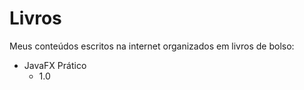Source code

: # Livros

Meus conteúdos escritos na internet organizados em livros de bolso:

- JavaFX Prático
	- 1.0
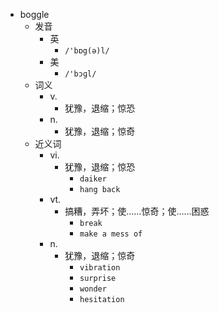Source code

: - boggle
  - 发音
    - 英
      - `/'bɒg(ə)l/`
    - 美
      - `/'bɔɡl/`
  - 词义
    - v.
      - 犹豫，退缩；惊恐
    - n.
      - 犹豫，退缩；惊奇
  - 近义词
    - vi.
      - 犹豫，退缩；惊恐
        - `daiker`
        - `hang back`
    - vt.
      - 搞糟，弄坏；使……惊奇；使……困惑
        - `break`
        - `make a mess of`
    - n.
      - 犹豫，退缩；惊奇
        - `vibration`
        - `surprise`
        - `wonder`
        - `hesitation`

########################################

=== TO DO ===
Please transcribe the entries precisely and omit any images they hold.

=== PROBLEM SOLUTION ===
Source code

: # Livros

Meus conteúdos escritos na internet organizados em livros de bolso:

- JavaFX Prático
	- 1.0
Source code

: - boggle
  - 发音
    - 英
      - `/'bɒg(ə)l/`
    - 美
      - `/'bɔɡl/`
  - 词义
    - v.
      - 犹豫，退缩；惊恐
    - n.
      - 犹豫，退缩；惊奇
  - 近义词
    - vi.
      - 犹豫，退缩；惊恐
        - `daiker`
        - `hang back`
    - vt.
      - 搞糟，弄坏；使……惊奇；使……困惑
        - `break`
        - `make a mess of`
    - n.
      - 犹豫，退缩；惊奇
        - `vibration`
        - `surprise`
        - `wonder`
        - `hesitation`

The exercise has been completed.